(Dataset entries)
=====

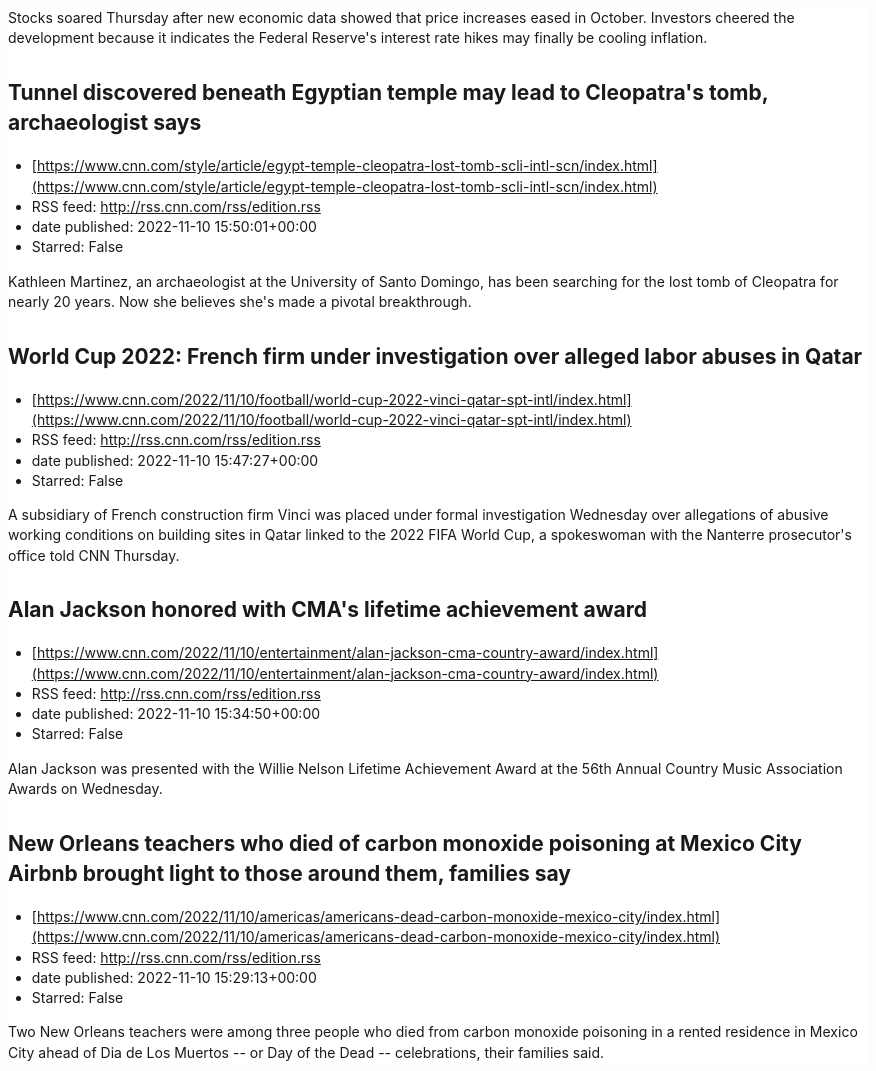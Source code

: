 Stocks soared Thursday after new economic data showed that price increases eased in October. Investors cheered the development because it indicates the Federal Reserve's interest rate hikes may finally be cooling inflation.

## Tunnel discovered beneath Egyptian temple may lead to Cleopatra's tomb, archaeologist says
 - [https://www.cnn.com/style/article/egypt-temple-cleopatra-lost-tomb-scli-intl-scn/index.html](https://www.cnn.com/style/article/egypt-temple-cleopatra-lost-tomb-scli-intl-scn/index.html)
 - RSS feed: http://rss.cnn.com/rss/edition.rss
 - date published: 2022-11-10 15:50:01+00:00
 - Starred: False

Kathleen Martinez, an archaeologist at the University of Santo Domingo, has been searching for the lost tomb of Cleopatra for nearly 20 years. Now she believes she's made a pivotal breakthrough.

## World Cup 2022: French firm under investigation over alleged labor abuses in Qatar
 - [https://www.cnn.com/2022/11/10/football/world-cup-2022-vinci-qatar-spt-intl/index.html](https://www.cnn.com/2022/11/10/football/world-cup-2022-vinci-qatar-spt-intl/index.html)
 - RSS feed: http://rss.cnn.com/rss/edition.rss
 - date published: 2022-11-10 15:47:27+00:00
 - Starred: False

A subsidiary of French construction firm Vinci was placed under formal investigation Wednesday over allegations of abusive working conditions on building sites in Qatar linked to the 2022 FIFA World Cup, a spokeswoman with the Nanterre prosecutor's office told CNN Thursday.

## Alan Jackson honored with CMA's lifetime achievement award
 - [https://www.cnn.com/2022/11/10/entertainment/alan-jackson-cma-country-award/index.html](https://www.cnn.com/2022/11/10/entertainment/alan-jackson-cma-country-award/index.html)
 - RSS feed: http://rss.cnn.com/rss/edition.rss
 - date published: 2022-11-10 15:34:50+00:00
 - Starred: False

Alan Jackson was presented with the Willie Nelson Lifetime Achievement Award at the 56th Annual Country Music Association Awards on Wednesday.

## New Orleans teachers who died of carbon monoxide poisoning at Mexico City Airbnb brought light to those around them, families say
 - [https://www.cnn.com/2022/11/10/americas/americans-dead-carbon-monoxide-mexico-city/index.html](https://www.cnn.com/2022/11/10/americas/americans-dead-carbon-monoxide-mexico-city/index.html)
 - RSS feed: http://rss.cnn.com/rss/edition.rss
 - date published: 2022-11-10 15:29:13+00:00
 - Starred: False

Two New Orleans teachers were among three people who died from carbon monoxide poisoning in a rented residence in Mexico City ahead of Dia de Los Muertos -- or Day of the Dead -- celebrations, their families said.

=====

Problem to solve. Output must match the lines from the start of the records above through the line that contains "be cooling inflation.", exactly and with every picture removed.

Response to the exercise.
Source code

: Stocks soared Thursday after new economic data showed that price increases eased in October. Investors cheered the development because it indicates the Federal Reserve's interest rate hikes may finally be cooling inflation.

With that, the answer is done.